TO DO
The required answer is each line in the entries below where "includegraphics" occurs.

Data records
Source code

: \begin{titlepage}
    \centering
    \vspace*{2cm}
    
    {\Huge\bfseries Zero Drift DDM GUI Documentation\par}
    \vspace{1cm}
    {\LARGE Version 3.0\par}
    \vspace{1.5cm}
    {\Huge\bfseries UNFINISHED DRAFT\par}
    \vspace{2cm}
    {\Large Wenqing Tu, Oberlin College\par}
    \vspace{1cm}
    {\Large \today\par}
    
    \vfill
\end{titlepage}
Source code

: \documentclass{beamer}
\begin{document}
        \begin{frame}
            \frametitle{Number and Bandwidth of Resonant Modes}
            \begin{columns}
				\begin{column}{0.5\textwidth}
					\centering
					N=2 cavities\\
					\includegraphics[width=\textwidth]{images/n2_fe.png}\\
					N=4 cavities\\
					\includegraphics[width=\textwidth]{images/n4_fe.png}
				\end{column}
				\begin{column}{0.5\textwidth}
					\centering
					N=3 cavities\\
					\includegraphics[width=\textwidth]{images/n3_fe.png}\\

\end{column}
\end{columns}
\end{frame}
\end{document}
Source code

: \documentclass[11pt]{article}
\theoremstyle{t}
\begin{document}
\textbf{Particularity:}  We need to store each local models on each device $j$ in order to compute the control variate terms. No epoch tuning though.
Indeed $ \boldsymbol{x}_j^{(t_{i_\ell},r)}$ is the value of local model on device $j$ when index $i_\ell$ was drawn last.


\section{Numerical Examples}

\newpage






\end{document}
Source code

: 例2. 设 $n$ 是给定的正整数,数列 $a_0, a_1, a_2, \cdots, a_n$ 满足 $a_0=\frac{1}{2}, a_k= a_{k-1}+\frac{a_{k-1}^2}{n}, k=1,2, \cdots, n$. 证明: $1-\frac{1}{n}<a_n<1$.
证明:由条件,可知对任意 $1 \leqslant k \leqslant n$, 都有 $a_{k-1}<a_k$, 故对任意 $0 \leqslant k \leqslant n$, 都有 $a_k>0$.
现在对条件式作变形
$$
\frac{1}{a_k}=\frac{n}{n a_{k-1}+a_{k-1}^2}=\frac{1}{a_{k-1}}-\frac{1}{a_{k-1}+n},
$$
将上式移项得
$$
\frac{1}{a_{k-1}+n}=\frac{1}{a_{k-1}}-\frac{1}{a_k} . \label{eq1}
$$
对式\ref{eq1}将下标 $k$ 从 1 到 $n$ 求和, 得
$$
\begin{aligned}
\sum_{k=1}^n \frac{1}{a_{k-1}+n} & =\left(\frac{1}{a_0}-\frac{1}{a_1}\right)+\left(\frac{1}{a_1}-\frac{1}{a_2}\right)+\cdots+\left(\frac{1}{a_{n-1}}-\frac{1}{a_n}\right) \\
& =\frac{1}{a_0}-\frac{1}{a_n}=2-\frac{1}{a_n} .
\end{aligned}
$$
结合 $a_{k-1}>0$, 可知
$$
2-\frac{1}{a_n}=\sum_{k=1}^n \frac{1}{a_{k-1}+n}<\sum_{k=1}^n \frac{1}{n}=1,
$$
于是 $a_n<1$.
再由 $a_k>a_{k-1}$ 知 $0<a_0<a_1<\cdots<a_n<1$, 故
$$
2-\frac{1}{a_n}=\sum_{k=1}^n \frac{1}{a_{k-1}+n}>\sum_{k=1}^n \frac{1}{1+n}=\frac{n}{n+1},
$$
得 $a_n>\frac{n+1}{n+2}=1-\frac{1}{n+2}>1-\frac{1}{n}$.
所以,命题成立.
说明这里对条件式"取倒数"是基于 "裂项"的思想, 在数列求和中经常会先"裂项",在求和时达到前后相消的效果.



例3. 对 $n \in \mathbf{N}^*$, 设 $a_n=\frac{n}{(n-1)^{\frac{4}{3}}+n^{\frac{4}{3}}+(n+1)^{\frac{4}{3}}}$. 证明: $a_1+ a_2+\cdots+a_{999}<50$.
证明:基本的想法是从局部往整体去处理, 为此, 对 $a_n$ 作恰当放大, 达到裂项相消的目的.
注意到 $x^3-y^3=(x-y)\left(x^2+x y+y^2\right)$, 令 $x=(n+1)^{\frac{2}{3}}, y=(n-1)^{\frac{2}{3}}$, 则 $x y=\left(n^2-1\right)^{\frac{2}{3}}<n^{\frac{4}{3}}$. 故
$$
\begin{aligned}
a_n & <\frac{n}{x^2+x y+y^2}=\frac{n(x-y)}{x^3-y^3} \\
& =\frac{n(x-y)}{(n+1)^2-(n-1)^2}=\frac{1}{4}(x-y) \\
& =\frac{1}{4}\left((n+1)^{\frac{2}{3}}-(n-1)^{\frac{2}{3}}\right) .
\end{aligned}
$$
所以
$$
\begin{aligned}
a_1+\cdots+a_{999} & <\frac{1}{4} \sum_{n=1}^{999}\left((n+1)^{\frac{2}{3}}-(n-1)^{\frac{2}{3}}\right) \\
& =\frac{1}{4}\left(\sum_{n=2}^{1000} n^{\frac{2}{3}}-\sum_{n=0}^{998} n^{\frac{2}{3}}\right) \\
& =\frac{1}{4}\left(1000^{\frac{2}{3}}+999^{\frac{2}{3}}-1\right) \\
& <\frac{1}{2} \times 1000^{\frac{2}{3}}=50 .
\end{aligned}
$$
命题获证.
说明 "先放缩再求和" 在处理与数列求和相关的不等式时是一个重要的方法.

ANSWER TO THIS TASK
					\includegraphics[width=\textwidth]{images/n2_fe.png}\\
					\includegraphics[width=\textwidth]{images/n4_fe.png}
					\includegraphics[width=\textwidth]{images/n3_fe.png}\\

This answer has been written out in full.